Running a command line program and reading the result as it runs
Ian Simcock
Ian.Simcock at Internode.on.net
Sat Aug 24 05:36:25 EDT 2013
Peter Otten wrote:
> Ian Simcock wrote:
>
>> Greetings all.
>>
>> I'm using Python 2.7 under Windows and am trying to run a command line
>> program and process the programs output as it is running. A number of
>> web searches have indicated that the following code would work.
>>
>> import subprocess
>>
>> p = subprocess.Popen("D:\Python\Python27\Scripts\pip.exe list -o",
>> stdout=subprocess.PIPE,
>> stderr=subprocess.STDOUT,
>> bufsize=1,
>> universal_newlines=True,
>> shell=False)
>> for line in p.stdout:
>> print line
>>
>> When I use this code I can see that the Popen works, any code between
>> the Popen and the for will run straight away, but as soon as it gets to
>> the for and tries to read p.stdout the code blocks until the command
>> line program completes, then all of the lines are returned.
>>
>> Does anyone know how to get the results of the program without it
>> blocking?
>
> The following works on my linux system:
>
> import subprocess
>
> p = subprocess.Popen(
> ["ping", "google.com"],
> stdout=subprocess.PIPE)
>
> instream = iter(p.stdout.readline, "")
>
> for line in instream:
> print line.rstrip()
>
> I don't have Windows available to test, but if it works there, too, the
> problem is the internal buffer used by Python's implementation of file
> iteration rather than the OS.
>
Hmm... and so it comes full circle.
I thought that the inclusion of the iter call looked familiar so I
checked my original code and found that it was there. I removed it when
shrinking the code down to a minimal example for posting.

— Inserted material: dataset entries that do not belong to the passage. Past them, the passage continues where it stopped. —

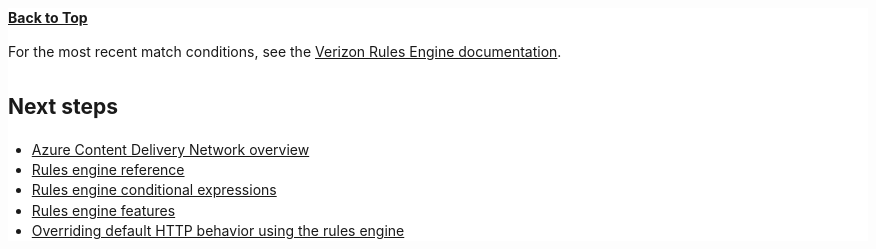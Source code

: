 **[Back to Top](#top)**

For the most recent match conditions, see the [Verizon Rules Engine documentation](https://docs.vdms.com/cdn/index.html#Quick_References/HRE_QR.htm#Conditio).

## Next steps

- [Azure Content Delivery Network overview](cdn-overview.md)
- [Rules engine reference](cdn-verizon-premium-rules-engine-reference.md)
- [Rules engine conditional expressions](cdn-verizon-premium-rules-engine-reference-conditional-expressions.md)
- [Rules engine features](cdn-verizon-premium-rules-engine-reference-features.md)
- [Overriding default HTTP behavior using the rules engine](cdn-verizon-premium-rules-engine.md)
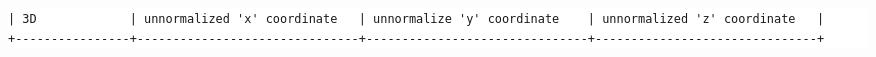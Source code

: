     | 3D             | unnormalized 'x' coordinate   | unnormalize 'y' coordinate    | unnormalized 'z' coordinate   |
    +----------------+-------------------------------+-------------------------------+-------------------------------+
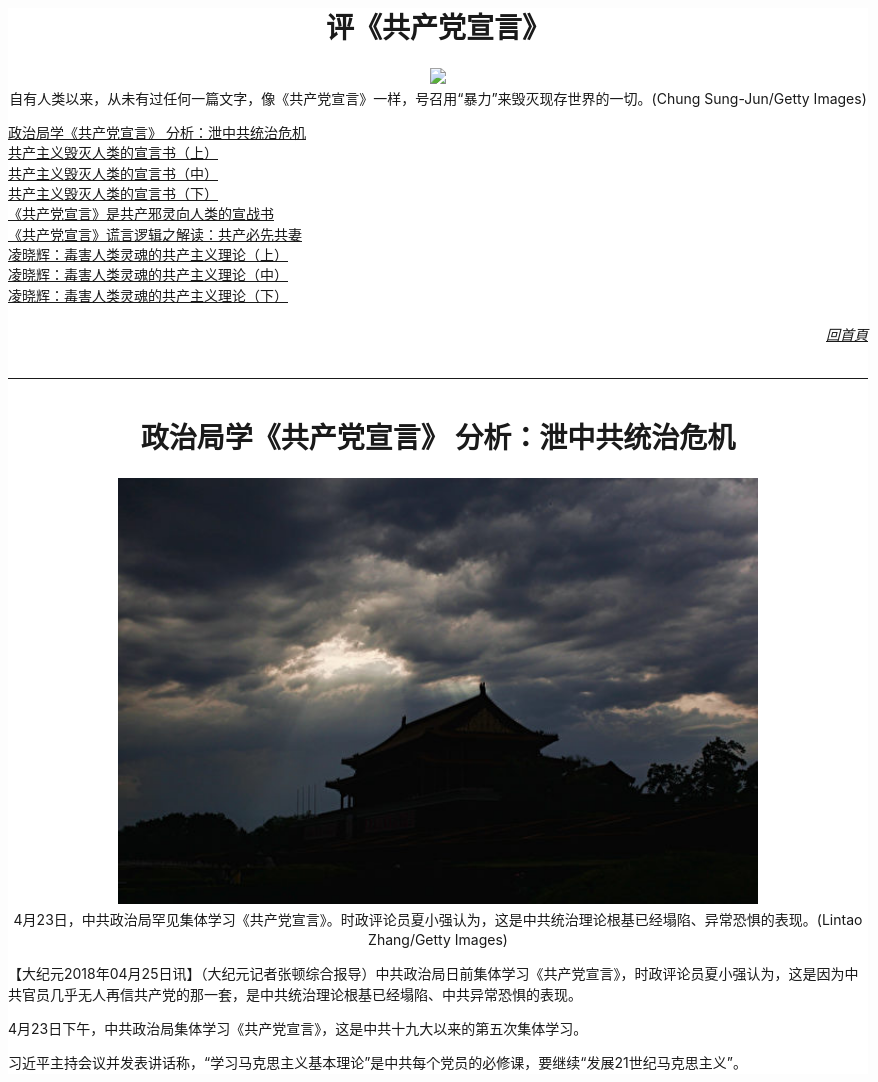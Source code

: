 <a name=top>

 
<h1 align="center"><b>评《共产党宣言》</b></h1>
<div align="center"><img src="img/757f29eb5fde8963fcd4ac810d70e309-600x400.jpg" width=640></div>
<div align="center">自有人类以来，从未有过任何一篇文字，像《共产党宣言》一样，号召用“暴力”来毁灭现存世界的一切。(Chung Sung-Jun/Getty Images)</div><p>
 
<a href=#1>政治局学《共产党宣言》 分析：泄中共统治危机<br>
<a href=#2>共产主义毁灭人类的宣言书（上）<br> 
<a href=#3>共产主义毁灭人类的宣言书（中）<br>
<a href=#4>共产主义毁灭人类的宣言书（下）<br>
<a href=#5>《共产党宣言》是共产邪灵向人类的宣战书<br>
<a href=#6>《共产党宣言》谎言逻辑之解读：共产必先共妻<br>
<a href=#7>凌晓辉：毒害人类灵魂的共产主义理论（上）<br>
<a href=#8>凌晓辉：毒害人类灵魂的共产主义理论（中）<br>
<a href=#9>凌晓辉：毒害人类灵魂的共产主义理论（下）<br>
 
<a href=https://github.com/no1show/show1/blob/master/nice.md><h6 align="right">回首頁</h6></a>

<hr>
<a name=1>
<h1 align="center"><b>政治局学《共产党宣言》 分析：泄中共统治危机</b></h1>
<div align="center"><img src="img/1894fc835825302127da43e4d3693242.jpg" width=640></div>
<div align="center">4月23日，中共政治局罕见集体学习《共产党宣言》。时政评论员夏小强认为，这是中共统治理论根基已经塌陷、异常恐惧的表现。(Lintao Zhang/Getty Images)</div><p>

【大纪元2018年04月25日讯】（大纪元记者张顿综合报导）中共政治局日前集体学习《共产党宣言》，时政评论员夏小强认为，这是因为中共官员几乎无人再信共产党的那一套，是中共统治理论根基已经塌陷、中共异常恐惧的表现。

4月23日下午，中共政治局集体学习《共产党宣言》，这是中共十九大以来的第五次集体学习。

习近平主持会议并发表讲话称，“学习马克思主义基本理论”是中共每个党员的必修课，要继续“发展21世纪马克思主义”。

Then, after
removing it, which triggered the blocking, I changed the command to ping
so that it's easier for anyone to test.
I've tried a copy of my original code using the ping command and it
works fine.
So it looks like the python package manager pip must see that it's not
going to a console and buffer the output, and my original code was not
the problem.
So I can't do what I want, but it's interesting to know that for some
reason the iter is required for the occasions when it can work.
Thanks to everyone who helped with this.